**DATA SUPPLIED**
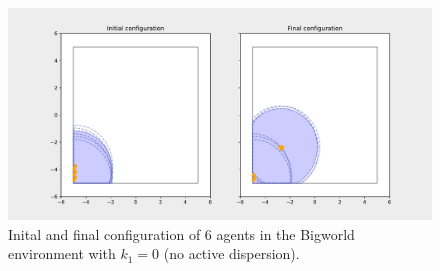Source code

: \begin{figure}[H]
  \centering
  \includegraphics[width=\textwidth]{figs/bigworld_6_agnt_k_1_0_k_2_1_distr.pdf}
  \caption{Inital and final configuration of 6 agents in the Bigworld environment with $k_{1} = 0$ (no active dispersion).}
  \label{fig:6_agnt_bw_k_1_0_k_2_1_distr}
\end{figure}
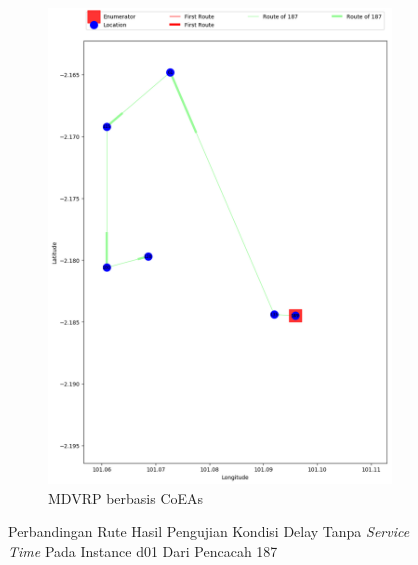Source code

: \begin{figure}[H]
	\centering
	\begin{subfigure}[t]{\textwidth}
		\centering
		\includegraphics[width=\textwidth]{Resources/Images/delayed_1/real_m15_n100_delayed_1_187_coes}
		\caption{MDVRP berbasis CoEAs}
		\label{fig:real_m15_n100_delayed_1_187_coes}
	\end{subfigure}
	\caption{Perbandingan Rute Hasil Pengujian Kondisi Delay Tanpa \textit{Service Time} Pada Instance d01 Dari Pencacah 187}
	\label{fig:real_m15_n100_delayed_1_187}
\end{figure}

**EXERCISE AIM**
Skipping the pictures, transcribe each line above exactly as it appears.

**TASK ANSWER**
Source code

: \begin{figure}[H]
  \centering
  \includegraphics[width=\textwidth]{figs/bigworld_6_agnt_k_1_0_k_2_1_distr.pdf}
  \caption{Inital and final configuration of 6 agents in the Bigworld environment with $k_{1} = 0$ (no active dispersion).}
  \label{fig:6_agnt_bw_k_1_0_k_2_1_distr}
\end{figure}
Source code

: \begin{figure}[H]
	\centering
	\begin{subfigure}[t]{\textwidth}
		\centering
		\includegraphics[width=\textwidth]{Resources/Images/delayed_1/real_m15_n100_delayed_1_187_coes}
		\caption{MDVRP berbasis CoEAs}
		\label{fig:real_m15_n100_delayed_1_187_coes}
	\end{subfigure}
	\caption{Perbandingan Rute Hasil Pengujian Kondisi Delay Tanpa \textit{Service Time} Pada Instance d01 Dari Pencacah 187}
	\label{fig:real_m15_n100_delayed_1_187}
\end{figure}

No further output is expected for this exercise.